Can you watch to learn?

Movies in class can be helpful or pointless. There is a fine line separating the two.

Random clips about cats, touching sport movies, or comedies are entertaining, for sure, but in a classroom setting, there is no educational point.

Not to say that a moral lesson, or a lesson about entertainment, could not be made, but showing these films does not teach a student a class subject.

Even if a movie is full of factual information, it is not always purposeful. Long movies usually aren’t beneficial: students can start to zone out, get bored, and stop listening.

Some teachers force their students to take notes on the movie to make sure that they retain information. Although it’s a good thought, people still do not always pay attention when it is actually happening. From copying off the neighbor to writing about pointless things, students are not learning. The information is just not sticking in their brain because the students aren’t actually being taught.

Precious time in the classroom is not something we should be wasting watching movies. A teacher is there to share his or her knowledge with the students and inspire them to learn.

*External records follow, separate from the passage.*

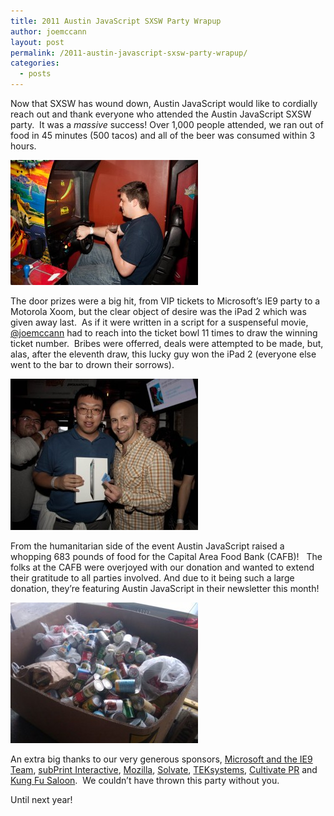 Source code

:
 ```yaml
---
title: 2011 Austin JavaScript SXSW Party Wrapup
author: joemccann
layout: post
permalink: /2011-austin-javascript-sxsw-party-wrapup/
categories:
  - posts
---
```

<div>
  <p>
    Now that SXSW has wound down, Austin JavaScript would like to cordially reach out and thank everyone who attended the Austin JavaScript SXSW party.  It was a <em>massive</em> success! Over 1,000 people attended, we ran out of food in 45 minutes (500 tacos) and all of the beer was consumed within 3 hours.
  </p>
</div>

<div>
  <p>
    <a href="/wp-content/uploads/2011/04/drinking_and_driving.jpg" rel="lightbox[135]"><img class="size-medium wp-image-146" title="Drinking and Driving" src="/wp-content/uploads/2011/04/drinking_and_driving-300x200.jpg" alt="Drinking and Driving" width="300" height="200" /></a>
  </p>
</div>

<div>
  <p>
    The door prizes were a big hit, from VIP tickets to Microsoft&#8217;s IE9 party to a Motorola Xoom, but the clear object of desire was the iPad 2 which was given away last.  As if it were written in a script for a suspenseful movie, <a href="http://twitter.com/joemccann">@joemccann</a> had to reach into the ticket bowl 11 times to draw the winning ticket number.  Bribes were offerred, deals were attempted to be made, but, alas, after the eleventh draw, this lucky guy won the iPad 2 (everyone else went to the bar to drown their sorrows).
  </p>
</div>

<a href="/wp-content/uploads/2011/03/iPad-2-Winner.jpg" rel="lightbox[135]"><img class="size-medium wp-image-140" title="iPad 2 Winner" src="/wp-content/uploads/2011/03/iPad-2-Winner-300x242.jpg" alt="iPad 2 Winner" width="300" height="242" /></a>

<div>
  <p>
    From the humanitarian side of the event Austin JavaScript raised a whopping 683 pounds of food for the Capital Area Food Bank (CAFB)!   The folks at the CAFB were overjoyed with our donation and wanted to extend their gratitude to all parties involved. And due to it being such a large donation, they&#8217;re featuring Austin JavaScript in their newsletter this month!
  </p>
</div>

<div>
  <p>
    <a href="/wp-content/uploads/2011/03/CAFB.jpg" rel="lightbox[135]"><img class="size-medium wp-image-141" title="Loads of Food!" src="/wp-content/uploads/2011/03/CAFB-300x225.jpg" alt="Loads of Food!" width="300" height="225" /></a>
  </p>
</div>

<div>
  <p>
    An extra big thanks to our very generous sponsors, <a href="http://www.beautyoftheweb.com/#/unplugged">Microsoft and the IE9 Team</a>, <a href="http://subprint.com">subPrint Interactive</a>, <a href="https://developer.mozilla.org/en-US/">Mozilla</a>, <a href="http://solvate.com">Solvate</a>, <a href="http://www.teksystems.com/">TEKsystems</a>, <a href="http://www.cultivatepr.com/">Cultivate PR</a> and <a href="http://kungfusaloon.com">Kung Fu Saloon</a>.  We couldn&#8217;t have thrown this party without you. </div>
  </p>
  
  <div>
    <p>
      Until next year!
    </p>
  </div>
</div>
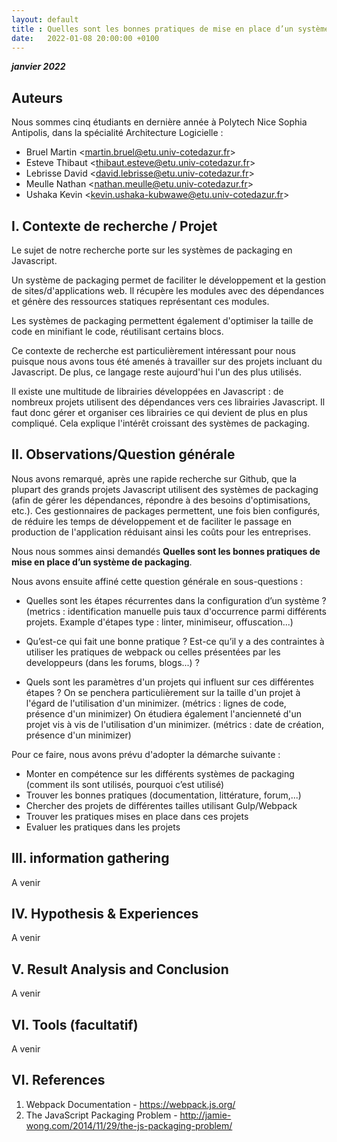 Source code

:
 ```yaml
---
layout: default
title : Quelles sont les bonnes pratiques de mise en place d’un système de packaging ?
date:   2022-01-08 20:00:00 +0100
---
```


**_janvier 2022_**


## Auteurs

Nous sommes cinq étudiants en dernière année à Polytech Nice Sophia Antipolis, dans la spécialité Architecture Logicielle :

* Bruel Martin &lt;martin.bruel@etu.univ-cotedazur.fr&gt;
* Esteve Thibaut &lt;thibaut.esteve@etu.univ-cotedazur.fr&gt;
* Lebrisse David &lt;david.lebrisse@etu.univ-cotedazur.fr&gt;
* Meulle Nathan &lt;nathan.meulle@etu.univ-cotedazur.fr&gt;
* Ushaka Kevin &lt;kevin.ushaka-kubwawe@etu.univ-cotedazur.fr&gt;


## I. Contexte de recherche / Projet

Le sujet de notre recherche porte sur les systèmes de packaging en Javascript. 

Un système de packaging permet de faciliter le développement et la gestion de sites/d'applications web. 
Il récupère les modules avec des dépendances et génère des ressources statiques représentant ces modules.

Les systèmes de packaging permettent également d'optimiser la taille de code en minifiant le code, réutilisant certains blocs.

Ce contexte de recherche est particulièrement intéressant pour nous puisque nous avons tous été amenés à travailler sur des projets incluant du Javascript. De plus, ce langage reste aujourd'hui l'un des plus utilisés. 

Il existe une multitude de librairies développées en Javascript : de nombreux projets utilisent des dépendances vers ces librairies Javascript. Il faut donc gérer et organiser ces librairies ce qui devient de plus en plus compliqué. Cela explique l'intérêt croissant des systèmes de packaging.


## II. Observations/Question générale

Nous avons remarqué, après une rapide recherche sur Github, que la plupart des grands projets Javascript utilisent des systèmes de packaging (afin de gérer les dépendances, répondre à des besoins d'optimisations, etc.). Ces gestionnaires de packages permettent, une fois bien configurés, de réduire les temps de développement et de faciliter le passage en production de l'application réduisant ainsi les coûts pour les entreprises.

Nous nous sommes ainsi demandés **Quelles sont les bonnes pratiques de mise en place d’un système de packaging**.


Nous avons ensuite affiné cette question générale en sous-questions :

- Quelles sont les étapes récurrentes dans la configuration d’un système ?
(metrics : identification manuelle puis taux d'occurrence parmi différents projets. Example d'étapes type : linter, minimiseur, offuscation...)

- Qu’est-ce qui fait une bonne pratique ? Est-ce qu’il y a des contraintes à utiliser les pratiques de webpack ou celles présentées par les developpeurs (dans les forums, blogs...) ? 

- Quels sont les paramètres d'un projets qui influent sur ces différentes étapes ?
On se penchera particulièrement sur la taille d'un projet à l'égard de l'utilisation d'un minimizer.
(métrics : lignes de code, présence d'un minimizer)
On étudiera également l'ancienneté d'un projet vis à vis de l'utilisation d'un minimizer.
(métrics : date de création, présence d'un minimizer)


Pour ce faire, nous avons prévu d'adopter la démarche suivante : 
- Monter en compétence sur les différents systèmes de packaging (comment ils sont utilisés, pourquoi c’est utilisé)
- Trouver les bonnes pratiques (documentation, littérature, forum,...)
- Chercher des projets de différentes tailles utilisant Gulp/Webpack
- Trouver les pratiques mises en place dans ces projets
- Evaluer les pratiques dans les projets


## III. information gathering

A venir
 
## IV. Hypothesis & Experiences

A venir

## V. Result Analysis and Conclusion

A venir

## VI. Tools \(facultatif\)

A venir

## VI. References

1. Webpack Documentation - https://webpack.js.org/
2. The JavaScript Packaging Problem - http://jamie-wong.com/2014/11/29/the-js-packaging-problem/
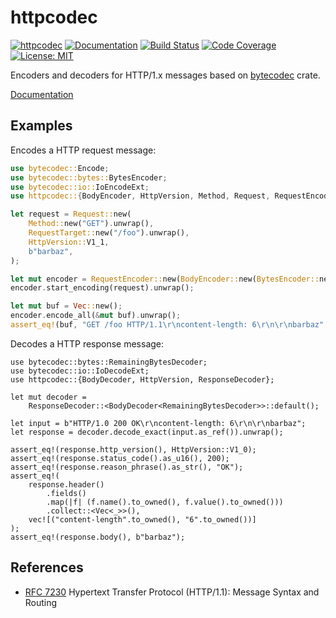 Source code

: httpcodec
=========

[![httpcodec](http://meritbadge.herokuapp.com/httpcodec)](https://crates.io/crates/httpcodec)
[![Documentation](https://docs.rs/httpcodec/badge.svg)](https://docs.rs/httpcodec)
[![Build Status](https://travis-ci.org/sile/httpcodec.svg?branch=master)](https://travis-ci.org/sile/httpcodec)
[![Code Coverage](https://codecov.io/gh/sile/httpcodec/branch/master/graph/badge.svg)](https://codecov.io/gh/sile/httpcodec/branch/master)
[![License: MIT](https://img.shields.io/badge/license-MIT-blue.svg)](LICENSE)

Encoders and decoders for HTTP/1.x messages based on [bytecodec] crate.

[Documentation](https://docs.rs/httpcodec)

[bytecodec]: https://crates.io/crates/bytecodec

Examples
--------

Encodes a HTTP request message:

```rust
use bytecodec::Encode;
use bytecodec::bytes::BytesEncoder;
use bytecodec::io::IoEncodeExt;
use httpcodec::{BodyEncoder, HttpVersion, Method, Request, RequestEncoder, RequestTarget};

let request = Request::new(
    Method::new("GET").unwrap(),
    RequestTarget::new("/foo").unwrap(),
    HttpVersion::V1_1,
    b"barbaz",
);

let mut encoder = RequestEncoder::new(BodyEncoder::new(BytesEncoder::new()));
encoder.start_encoding(request).unwrap();

let mut buf = Vec::new();
encoder.encode_all(&mut buf).unwrap();
assert_eq!(buf, "GET /foo HTTP/1.1\r\ncontent-length: 6\r\n\r\nbarbaz".as_bytes());
```

Decodes a HTTP response message:

```
use bytecodec::bytes::RemainingBytesDecoder;
use bytecodec::io::IoDecodeExt;
use httpcodec::{BodyDecoder, HttpVersion, ResponseDecoder};

let mut decoder =
    ResponseDecoder::<BodyDecoder<RemainingBytesDecoder>>::default();

let input = b"HTTP/1.0 200 OK\r\ncontent-length: 6\r\n\r\nbarbaz";
let response = decoder.decode_exact(input.as_ref()).unwrap();

assert_eq!(response.http_version(), HttpVersion::V1_0);
assert_eq!(response.status_code().as_u16(), 200);
assert_eq!(response.reason_phrase().as_str(), "OK");
assert_eq!(
    response.header()
        .fields()
        .map(|f| (f.name().to_owned(), f.value().to_owned()))
        .collect::<Vec<_>>(),
    vec![("content-length".to_owned(), "6".to_owned())]
);
assert_eq!(response.body(), b"barbaz");
```

References
----------

- [RFC 7230] Hypertext Transfer Protocol (HTTP/1.1): Message Syntax and Routing

[RFC 7230]: https://tools.ietf.org/html/rfc7230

The teacher should be there to start a lively debate discussing the movie, not to sit there and present the film.

A high school in New York, Newburgh Free Academy, enacted a rule where each teacher must ask permission before using a movie in class. This idea works to “force the teachers to justify the use of class time to view films,” according to The Times-Herald Record.

Short clips of videos or movies are the way to go. Primarily teaching, the teacher could add to his or her lesson by enforcing the concept with a short clip that reiterates the information taught. Presenting the information in a new fashion facilitates discussions from a different perspective which helps in the learning process.

Social studies teacher Jake Hollin often uses short clips in his classes. The students learn a lesson and then take five minutes to watch a historical reenactment, an animated college student explaining his opinion on the matter, or an illustrated video.

Chemistry teacher Julie Baker also uses short clips in addition to her lessons. Students in her class like the videos as a way of explaining the material in a new way.

In short, movie clips that tie in with class material can be beneficial. Long, drawn out movies waste your precious money.